Pagi menjelang, matahari menyinari bukit, cahayanya tembus diantara pohon-pohon yang rimbun. Bagas sduah siap akan pergi ke kota. Pergi ke Bank lalu menjemput Wulan, dilihatnya Ayah dengan pakaian dinas berwarna coklat memasuki mobil. Ia mencium kening Ratni, kemudian saat mobil berlalu Ratni tetap terdiam di posisinya dan memandang ke Bagas. Wajah cantik yang terterpa sinar matahari, dan helai rambut yang diselipkan ke belakang telinganya, ia tersenyum. Bagas membalas senyuman itu, ia masih tak menyangka itu adalah Ibu tirinya, yang ia peluk, cium dan tiduri, yang beberapa bulan lalu datang dalam keputusasaan dan kependihan hati yang sangat mendalam. Kini wajahnya segar dan merona berseri.

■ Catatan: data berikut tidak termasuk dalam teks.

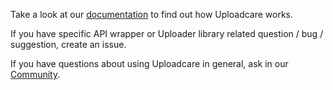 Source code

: Take a look at our [documentation](http://uploadcare.com/docs/) to find out how Uploadcare works.

If you have specific API wrapper or Uploader library related question / bug / suggestion, create an issue.

If you have questions about using Uploadcare in general, ask in our [Community](https://uploadcare.com/community/).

Perjalanan Bagas ke kota sangat baik, tempat yang dilaluinya terasa cepat. Ia menyelesaikan semua urusan tanahnya dan keuangan kebun dan pabrik. Setelah itu ia pergi ke sekolah Wulan. Dilihatnya anak-anak yang sedang ramai di situ. Semua anak di jemput. Kemudian Bagas memandang ke pagar depan dan melihat Wulan dan ketiga temannya sedang bercengkrama, Bagas melambaikan tangan pada Wulan. wajah Gadis itu merah, kemudian teman-temannya tersenyum dan bisik-bisik.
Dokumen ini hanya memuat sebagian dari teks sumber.